Lot's wife and her pillar of salt became one of the most theologically freighted secondary figures in the entire biblical narrative. Her fate - she is destroyed for looking back - was read in multiple ways: as a warning against nostalgia for the sinful life one has left, as a demonstration that partial obedience (leaving but looking back) is not sufficient, and as a figure for the ambivalence that prevents full commitment to the new life God is calling one into. Jesus in Luke 17:32 refers to this moment in the context of eschatological urgency: 'Remember Lot's wife.' Doré places the pillar prominently in the right foreground, giving her a visual presence that keeps the viewer's attention on this warning function.
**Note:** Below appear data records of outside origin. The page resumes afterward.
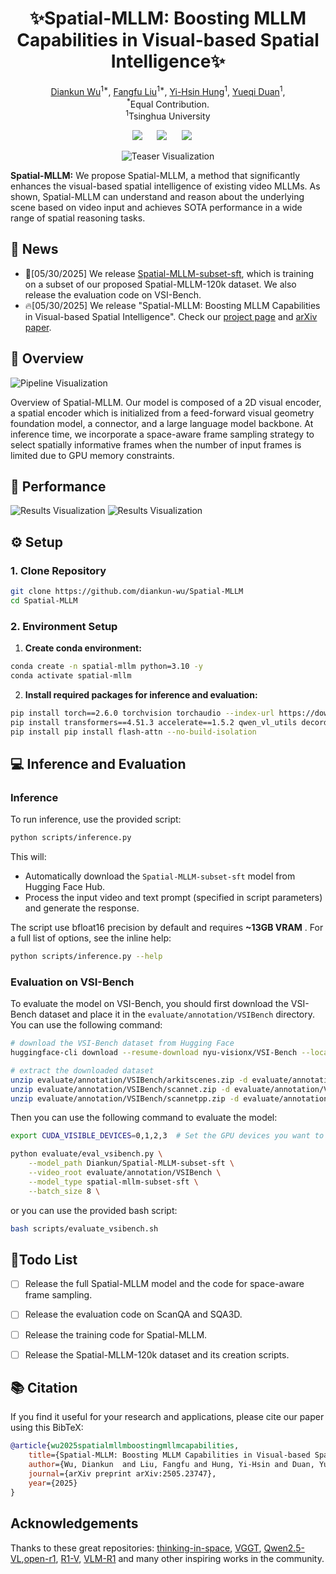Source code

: <div align="center">

# ✨Spatial-MLLM: Boosting MLLM Capabilities in Visual-based Spatial Intelligence✨

<p align="center">
    <a href="https://github.com/diankun-wu/">Diankun Wu</a><sup>1*</sup>,
    <a href="https://liuff19.github.io/">Fangfu Liu</a><sup>1*</sup>,
    <a href="https://github.com/CindyHung20/">Yi-Hsin Hung</a><sup>1</sup>,
    <a href="https://duanyueqi.github.io/">Yueqi Duan</a><sup>1</sup>,
    <br>
    <sup>*</sup>Equal Contribution.
    <br>
    <sup>1</sup>Tsinghua University
</p>

<a href='https://arxiv.org/abs/2505.23747'><img src='https://img.shields.io/badge/arXiv-2505.23747-b31b1b.svg'></a> &nbsp;&nbsp;&nbsp;&nbsp;
<a href='https://diankun-wu.github.io/Spatial-MLLM/'><img src='https://img.shields.io/badge/Project-Page-Green'></a> &nbsp;&nbsp;&nbsp;&nbsp;
<a><img src='https://img.shields.io/badge/License-MIT-blue'></a> &nbsp;&nbsp;&nbsp;&nbsp;


![Teaser Visualization](assets/teaser-spatialmllm.png)

</div>
<strong>Spatial-MLLM:</strong> We propose Spatial-MLLM, a method that significantly enhances the visual-based spatial intelligence of existing video MLLMs. As shown, Spatial-MLLM can understand and reason about the underlying scene based on video input and achieves SOTA performance in a wide range of spatial reasoning tasks.
</div>

## 📢 News
- 🎉[05/30/2025] We release [Spatial-MLLM-subset-sft](https://huggingface.co/Diankun/Spatial-MLLM-subset-sft), which is training on a subset of our proposed Spatial-MLLM-120k dataset. We also release the evaluation code on VSI-Bench.
- 🔥[05/30/2025] We release "Spatial-MLLM: Boosting MLLM Capabilities in Visual-based Spatial Intelligence". Check our [project page](https://diankun-wu.github.io/Spatial-MLLM/) and [arXiv paper](https://arxiv.org/pdf/).

## 🌟 Overview

![Pipeline Visualization](assets/pipeline-spatialmllm.png)

</div>

Overview of Spatial-MLLM. Our model is composed of a 2D visual encoder, a spatial encoder which is initialized from a feed-forward visual geometry foundation model, a connector, and a large language model backbone. At inference time, we incorporate a space-aware frame sampling strategy to select spatially informative frames when the number of input frames is limited due to GPU memory constraints.

## 🎉 Performance

![Results Visualization](assets/eval_VSIbench.png)
![Results Visualization](assets/eval_scanqa_sqa3d.png)

## ⚙️ Setup

### 1. Clone Repository
```bash
git clone https://github.com/diankun-wu/Spatial-MLLM
cd Spatial-MLLM
```

### 2. Environment Setup

1. **Create conda environment:**

```bash
conda create -n spatial-mllm python=3.10 -y
conda activate spatial-mllm
```

2. **Install required packages for inference and evaluation:**

```bash
pip install torch==2.6.0 torchvision torchaudio --index-url https://download.pytorch.org/whl/cu124 # Adjust the CUDA version as needed
pip install transformers==4.51.3 accelerate==1.5.2 qwen_vl_utils decord ray Levenshtein tyro
pip install pip install flash-attn --no-build-isolation
```

## 💻 Inference and Evaluation

### Inference

To run inference, use the provided script:
```bash
python scripts/inference.py
```
This will:
- Automatically download the `Spatial-MLLM-subset-sft` model from Hugging Face Hub.
- Process the input video and text prompt (specified in script parameters) and generate the response.

The script use bfloat16 precision by default and requires <b>~13GB VRAM</b> . For a full list of options, see the inline help:
```bash
python scripts/inference.py --help
```

### Evaluation on VSI-Bench

To evaluate the model on VSI-Bench, you should first download the VSI-Bench dataset and place it in the `evaluate/annotation/VSIBench` directory. You can use the following command:
```bash
# download the VSI-Bench dataset from Hugging Face
huggingface-cli download --resume-download nyu-visionx/VSI-Bench --local-dir evaluate/annotation/VSIBench --repo-type dataset

# extract the downloaded dataset
unzip evaluate/annotation/VSIBench/arkitscenes.zip -d evaluate/annotation/VSIBench
unzip evaluate/annotation/VSIBench/scannet.zip -d evaluate/annotation/VSIBench
unzip evaluate/annotation/VSIBench/scannetpp.zip -d evaluate/annotation/VSIBench
```

Then you can use the following command to evaluate the model:
```bash
export CUDA_VISIBLE_DEVICES=0,1,2,3  # Set the GPU devices you want to use

python evaluate/eval_vsibench.py \
    --model_path Diankun/Spatial-MLLM-subset-sft \
    --video_root evaluate/annotation/VSIBench \
    --model_type spatial-mllm-subset-sft \
    --batch_size 8 \
```
or you can use the provided bash script:
```bash
bash scripts/evaluate_vsibench.sh
```


## 🚀Todo List

- [ ] Release the full Spatial-MLLM model and the code for space-aware frame sampling.
- [ ] Release the evaluation code on ScanQA and SQA3D.
- [ ] Release the training code for Spatial-MLLM.
- [ ] Release the Spatial-MLLM-120k dataset and its creation scripts.


## 📚  Citation

If you find it useful for your research and applications, please cite our paper using this BibTeX:
```bibtex
@article{wu2025spatialmllmboostingmllmcapabilities,
    title={Spatial-MLLM: Boosting MLLM Capabilities in Visual-based Spatial Intelligence},
    author={Wu, Diankun  and Liu, Fangfu and Hung, Yi-Hsin and Duan, Yueqi},
    journal={arXiv preprint arXiv:2505.23747},
    year={2025}
}
```

## Acknowledgements

Thanks to these great repositories: [thinking-in-space](https://github.com/vision-x-nyu/thinking-in-space), [VGGT](https://github.com/facebookresearch/vggt), [Qwen2.5-VL](https://github.com/QwenLM/Qwen2.5-VL),[open-r1](https://github.com/huggingface/open-r1), [R1-V](https://github.com/Deep-Agent/R1-V), [VLM-R1](https://github.com/om-ai-lab/VLM-R1) and many other inspiring works in the community.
For Victorian culture, the destruction of Sodom resonated with the period's pervasive anxiety about urban vice and the judgment that might follow it. The rapid growth of industrial cities, the visible presence of prostitution, gambling, and alcohol, and the evangelical culture of urban mission all made the Sodom narrative feel immediately relevant. Doré's plate, rendered with the full force of Romantic apocalyptic visual language, gave this anxiety a definitive visual form that preachers and reformers cited extensively.
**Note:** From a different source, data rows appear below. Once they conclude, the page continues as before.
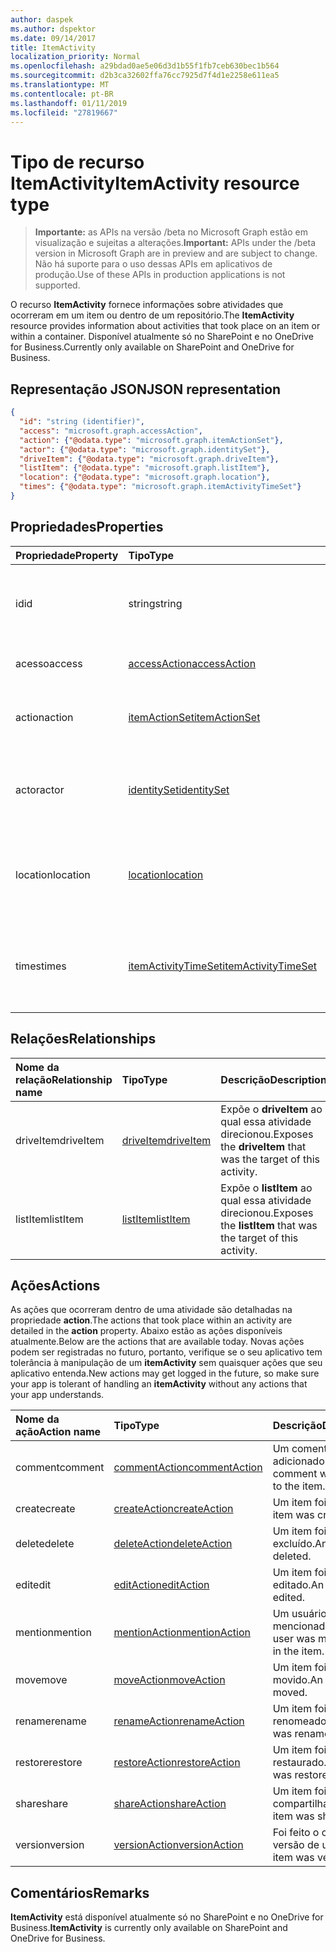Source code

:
 ```yaml
---
author: daspek
ms.author: dspektor
ms.date: 09/14/2017
title: ItemActivity
localization_priority: Normal
ms.openlocfilehash: a29bdad0ae5e06d3d1b55f1fb7ceb630bec1b564
ms.sourcegitcommit: d2b3ca32602ffa76cc7925d7f4d1e2258e611ea5
ms.translationtype: MT
ms.contentlocale: pt-BR
ms.lasthandoff: 01/11/2019
ms.locfileid: "27819667"
---
```

# <a name="itemactivity-resource-type"></a><span data-ttu-id="eafce-102">Tipo de recurso ItemActivity</span><span class="sxs-lookup"><span data-stu-id="eafce-102">ItemActivity resource type</span></span>

> <span data-ttu-id="eafce-103">**Importante:** as APIs na versão /beta no Microsoft Graph estão em visualização e sujeitas a alterações.</span><span class="sxs-lookup"><span data-stu-id="eafce-103">**Important:** APIs under the /beta version in Microsoft Graph are in preview and are subject to change.</span></span> <span data-ttu-id="eafce-104">Não há suporte para o uso dessas APIs em aplicativos de produção.</span><span class="sxs-lookup"><span data-stu-id="eafce-104">Use of these APIs in production applications is not supported.</span></span>

<span data-ttu-id="eafce-105">O recurso **ItemActivity** fornece informações sobre atividades que ocorreram em um item ou dentro de um repositório.</span><span class="sxs-lookup"><span data-stu-id="eafce-105">The **ItemActivity** resource provides information about activities that took place on an item or within a container.</span></span>
<span data-ttu-id="eafce-106">Disponível atualmente só no SharePoint e no OneDrive for Business.</span><span class="sxs-lookup"><span data-stu-id="eafce-106">Currently only available on SharePoint and OneDrive for Business.</span></span>

## <a name="json-representation"></a><span data-ttu-id="eafce-107">Representação JSON</span><span class="sxs-lookup"><span data-stu-id="eafce-107">JSON representation</span></span>

<!-- {
  "blockType": "resource",
  "optionalProperties": [ ],
  "keyProperty": "id",
  "@type": "microsoft.graph.itemActivity",
  "@type.aka": "oneDrive.activityEntity"
}-->

```json
{
  "id": "string (identifier)",
  "access": "microsoft.graph.accessAction",
  "action": {"@odata.type": "microsoft.graph.itemActionSet"},
  "actor": {"@odata.type": "microsoft.graph.identitySet"},
  "driveItem": {"@odata.type": "microsoft.graph.driveItem"},
  "listItem": {"@odata.type": "microsoft.graph.listItem"},
  "location": {"@odata.type": "microsoft.graph.location"},
  "times": {"@odata.type": "microsoft.graph.itemActivityTimeSet"}
}
```

## <a name="properties"></a><span data-ttu-id="eafce-108">Propriedades</span><span class="sxs-lookup"><span data-stu-id="eafce-108">Properties</span></span>

| <span data-ttu-id="eafce-109">Propriedade</span><span class="sxs-lookup"><span data-stu-id="eafce-109">Property</span></span> | <span data-ttu-id="eafce-110">Tipo</span><span class="sxs-lookup"><span data-stu-id="eafce-110">Type</span></span>                    | <span data-ttu-id="eafce-111">Descrição</span><span class="sxs-lookup"><span data-stu-id="eafce-111">Description</span></span>
|:---------|:------------------------|:----------------------------------------
| <span data-ttu-id="eafce-112">id</span><span class="sxs-lookup"><span data-stu-id="eafce-112">id</span></span>       | <span data-ttu-id="eafce-113">string</span><span class="sxs-lookup"><span data-stu-id="eafce-113">string</span></span>                  | <span data-ttu-id="eafce-114">O identificador exclusivo da atividade.</span><span class="sxs-lookup"><span data-stu-id="eafce-114">The unique identifier of the activity.</span></span> <span data-ttu-id="eafce-115">Somente leitura.</span><span class="sxs-lookup"><span data-stu-id="eafce-115">Read-only.</span></span>
| <span data-ttu-id="eafce-116">acesso</span><span class="sxs-lookup"><span data-stu-id="eafce-116">access</span></span>   | <span data-ttu-id="eafce-117">[accessAction][]</span><span class="sxs-lookup"><span data-stu-id="eafce-117">[accessAction][]</span></span>        | <span data-ttu-id="eafce-118">Um item foi acessado.</span><span class="sxs-lookup"><span data-stu-id="eafce-118">An item was accessed.</span></span>
| <span data-ttu-id="eafce-119">action</span><span class="sxs-lookup"><span data-stu-id="eafce-119">action</span></span>   | <span data-ttu-id="eafce-120">[itemActionSet][]</span><span class="sxs-lookup"><span data-stu-id="eafce-120">[itemActionSet][]</span></span>       | <span data-ttu-id="eafce-121">Detalhes sobre a ação que ocorreu.</span><span class="sxs-lookup"><span data-stu-id="eafce-121">Details about the action that took place.</span></span> <span data-ttu-id="eafce-122">Somente leitura.</span><span class="sxs-lookup"><span data-stu-id="eafce-122">Read-only.</span></span>
| <span data-ttu-id="eafce-123">actor</span><span class="sxs-lookup"><span data-stu-id="eafce-123">actor</span></span>    | <span data-ttu-id="eafce-124">[identitySet][]</span><span class="sxs-lookup"><span data-stu-id="eafce-124">[identitySet][]</span></span>         | <span data-ttu-id="eafce-125">Identidade de quem executou a ação.</span><span class="sxs-lookup"><span data-stu-id="eafce-125">Identity of who performed the action.</span></span> <span data-ttu-id="eafce-126">Somente leitura.</span><span class="sxs-lookup"><span data-stu-id="eafce-126">Read-only.</span></span>
| <span data-ttu-id="eafce-127">location</span><span class="sxs-lookup"><span data-stu-id="eafce-127">location</span></span> | <span data-ttu-id="eafce-128">[location][]</span><span class="sxs-lookup"><span data-stu-id="eafce-128">[location][]</span></span>            | <span data-ttu-id="eafce-129">Local físico onde a ação foi realizada.</span><span class="sxs-lookup"><span data-stu-id="eafce-129">Physical location where the action was performed.</span></span> <span data-ttu-id="eafce-130">Somente leitura.</span><span class="sxs-lookup"><span data-stu-id="eafce-130">Read-only.</span></span>
| <span data-ttu-id="eafce-131">times</span><span class="sxs-lookup"><span data-stu-id="eafce-131">times</span></span>    | <span data-ttu-id="eafce-132">[itemActivityTimeSet][]</span><span class="sxs-lookup"><span data-stu-id="eafce-132">[itemActivityTimeSet][]</span></span> | <span data-ttu-id="eafce-133">Detalhes sobre quando ocorreu a atividade.</span><span class="sxs-lookup"><span data-stu-id="eafce-133">Details about when the activity took place.</span></span> <span data-ttu-id="eafce-134">Somente leitura.</span><span class="sxs-lookup"><span data-stu-id="eafce-134">Read-only.</span></span>

[identitySet]: identityset.md
[itemActionSet]: itemactionset.md
[itemActivityTimeSet]: itemactivitytimeset.md

## <a name="relationships"></a><span data-ttu-id="eafce-138">Relações</span><span class="sxs-lookup"><span data-stu-id="eafce-138">Relationships</span></span>

| <span data-ttu-id="eafce-139">Nome da relação</span><span class="sxs-lookup"><span data-stu-id="eafce-139">Relationship name</span></span> | <span data-ttu-id="eafce-140">Tipo</span><span class="sxs-lookup"><span data-stu-id="eafce-140">Type</span></span>          | <span data-ttu-id="eafce-141">Descrição</span><span class="sxs-lookup"><span data-stu-id="eafce-141">Description</span></span>
|:------------------|:--------------|:-----------------------------------------
| <span data-ttu-id="eafce-142">driveItem</span><span class="sxs-lookup"><span data-stu-id="eafce-142">driveItem</span></span>         | <span data-ttu-id="eafce-143">[driveItem][]</span><span class="sxs-lookup"><span data-stu-id="eafce-143">[driveItem][]</span></span> | <span data-ttu-id="eafce-144">Expõe o **driveItem** ao qual essa atividade direcionou.</span><span class="sxs-lookup"><span data-stu-id="eafce-144">Exposes the **driveItem** that was the target of this activity.</span></span>
| <span data-ttu-id="eafce-145">listItem</span><span class="sxs-lookup"><span data-stu-id="eafce-145">listItem</span></span>          | <span data-ttu-id="eafce-146">[listItem][]</span><span class="sxs-lookup"><span data-stu-id="eafce-146">[listItem][]</span></span>  | <span data-ttu-id="eafce-147">Expõe o **listItem** ao qual essa atividade direcionou.</span><span class="sxs-lookup"><span data-stu-id="eafce-147">Exposes the **listItem** that was the target of this activity.</span></span>

[driveItem]: driveitem.md
[listItem]: listitem.md

## <a name="actions"></a><span data-ttu-id="eafce-150">Ações</span><span class="sxs-lookup"><span data-stu-id="eafce-150">Actions</span></span>

<span data-ttu-id="eafce-151">As ações que ocorreram dentro de uma atividade são detalhadas na propriedade **action**.</span><span class="sxs-lookup"><span data-stu-id="eafce-151">The actions that took place within an activity are detailed in the **action** property.</span></span>
<span data-ttu-id="eafce-152">Abaixo estão as ações disponíveis atualmente.</span><span class="sxs-lookup"><span data-stu-id="eafce-152">Below are the actions that are available today.</span></span>
<span data-ttu-id="eafce-153">Novas ações podem ser registradas no futuro, portanto, verifique se o seu aplicativo tem tolerância à manipulação de um **itemActivity** sem quaisquer ações que seu aplicativo entenda.</span><span class="sxs-lookup"><span data-stu-id="eafce-153">New actions may get logged in the future, so make sure your app is tolerant of handling an **itemActivity** without any actions that your app understands.</span></span>

| <span data-ttu-id="eafce-154">Nome da ação</span><span class="sxs-lookup"><span data-stu-id="eafce-154">Action name</span></span> | <span data-ttu-id="eafce-155">Tipo</span><span class="sxs-lookup"><span data-stu-id="eafce-155">Type</span></span>              | <span data-ttu-id="eafce-156">Descrição</span><span class="sxs-lookup"><span data-stu-id="eafce-156">Description</span></span>
|:------------|:------------------|:-------------------------------------------
| <span data-ttu-id="eafce-157">comment</span><span class="sxs-lookup"><span data-stu-id="eafce-157">comment</span></span>     | <span data-ttu-id="eafce-158">[commentAction][]</span><span class="sxs-lookup"><span data-stu-id="eafce-158">[commentAction][]</span></span> | <span data-ttu-id="eafce-159">Um comentário foi adicionado ao item.</span><span class="sxs-lookup"><span data-stu-id="eafce-159">A comment was added to the item.</span></span>
| <span data-ttu-id="eafce-160">create</span><span class="sxs-lookup"><span data-stu-id="eafce-160">create</span></span>      | <span data-ttu-id="eafce-161">[createAction][]</span><span class="sxs-lookup"><span data-stu-id="eafce-161">[createAction][]</span></span>  | <span data-ttu-id="eafce-162">Um item foi criado.</span><span class="sxs-lookup"><span data-stu-id="eafce-162">An item was created.</span></span>
| <span data-ttu-id="eafce-163">delete</span><span class="sxs-lookup"><span data-stu-id="eafce-163">delete</span></span>      | <span data-ttu-id="eafce-164">[deleteAction][]</span><span class="sxs-lookup"><span data-stu-id="eafce-164">[deleteAction][]</span></span>  | <span data-ttu-id="eafce-165">Um item foi excluído.</span><span class="sxs-lookup"><span data-stu-id="eafce-165">An item was deleted.</span></span>
| <span data-ttu-id="eafce-166">edit</span><span class="sxs-lookup"><span data-stu-id="eafce-166">edit</span></span>        | <span data-ttu-id="eafce-167">[editAction][]</span><span class="sxs-lookup"><span data-stu-id="eafce-167">[editAction][]</span></span>    | <span data-ttu-id="eafce-168">Um item foi editado.</span><span class="sxs-lookup"><span data-stu-id="eafce-168">An item was edited.</span></span>
| <span data-ttu-id="eafce-169">mention</span><span class="sxs-lookup"><span data-stu-id="eafce-169">mention</span></span>     | <span data-ttu-id="eafce-170">[mentionAction][]</span><span class="sxs-lookup"><span data-stu-id="eafce-170">[mentionAction][]</span></span> | <span data-ttu-id="eafce-171">Um usuário foi mencionado no item.</span><span class="sxs-lookup"><span data-stu-id="eafce-171">A user was mentioned in the item.</span></span>
| <span data-ttu-id="eafce-172">move</span><span class="sxs-lookup"><span data-stu-id="eafce-172">move</span></span>        | <span data-ttu-id="eafce-173">[moveAction][]</span><span class="sxs-lookup"><span data-stu-id="eafce-173">[moveAction][]</span></span>    | <span data-ttu-id="eafce-174">Um item foi movido.</span><span class="sxs-lookup"><span data-stu-id="eafce-174">An item was moved.</span></span>
| <span data-ttu-id="eafce-175">rename</span><span class="sxs-lookup"><span data-stu-id="eafce-175">rename</span></span>      | <span data-ttu-id="eafce-176">[renameAction][]</span><span class="sxs-lookup"><span data-stu-id="eafce-176">[renameAction][]</span></span>  | <span data-ttu-id="eafce-177">Um item foi renomeado.</span><span class="sxs-lookup"><span data-stu-id="eafce-177">An item was renamed.</span></span>
| <span data-ttu-id="eafce-178">restore</span><span class="sxs-lookup"><span data-stu-id="eafce-178">restore</span></span>     | <span data-ttu-id="eafce-179">[restoreAction][]</span><span class="sxs-lookup"><span data-stu-id="eafce-179">[restoreAction][]</span></span> | <span data-ttu-id="eafce-180">Um item foi restaurado.</span><span class="sxs-lookup"><span data-stu-id="eafce-180">An item was restored.</span></span>
| <span data-ttu-id="eafce-181">share</span><span class="sxs-lookup"><span data-stu-id="eafce-181">share</span></span>       | <span data-ttu-id="eafce-182">[shareAction][]</span><span class="sxs-lookup"><span data-stu-id="eafce-182">[shareAction][]</span></span>   | <span data-ttu-id="eafce-183">Um item foi compartilhado.</span><span class="sxs-lookup"><span data-stu-id="eafce-183">An item was shared.</span></span>
| <span data-ttu-id="eafce-184">version</span><span class="sxs-lookup"><span data-stu-id="eafce-184">version</span></span>     | <span data-ttu-id="eafce-185">[versionAction][]</span><span class="sxs-lookup"><span data-stu-id="eafce-185">[versionAction][]</span></span> | <span data-ttu-id="eafce-186">Foi feito o controle de versão de um item.</span><span class="sxs-lookup"><span data-stu-id="eafce-186">An item was versioned.</span></span>

[accessAction]: accessaction.md
[commentAction]: commentaction.md
[createAction]: createaction.md
[deleteAction]: deleteaction.md
[editAction]: editaction.md
[location]: location.md
[mentionAction]: mentionaction.md
[moveAction]: moveaction.md
[renameAction]: renameaction.md
[restoreAction]: restoreaction.md
[shareAction]: shareaction.md
[versionAction]: versionaction.md

## <a name="remarks"></a><span data-ttu-id="eafce-199">Comentários</span><span class="sxs-lookup"><span data-stu-id="eafce-199">Remarks</span></span>

<span data-ttu-id="eafce-200">**ItemActivity** está disponível atualmente só no SharePoint e no OneDrive for Business.</span><span class="sxs-lookup"><span data-stu-id="eafce-200">**ItemActivity** is currently only available on SharePoint and OneDrive for Business.</span></span>

<!-- {
  "type": "#page.annotation",
  "description": "The ItemActivity object provides information about an activity that took place on an item.",
  "keywords": "activities,activity,action",
  "section": "documentation",
  "tocPath": "Resources/ItemActivity"
} -->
The plate belongs to a wider tradition of biblical catastrophe imagery that runs from Martin's apocalyptic paintings through Doré's Bible to twentieth-century disaster cinema. The visual grammar of divine judgment - fire, collapse, human figures fleeing against a backdrop of destruction - is one of the most durable in Western visual culture, and Doré's Sodom plate was a central transmission point for this grammar from the Romantic tradition to the popular imagination of the Victorian and Edwardian periods.

Bible References (4)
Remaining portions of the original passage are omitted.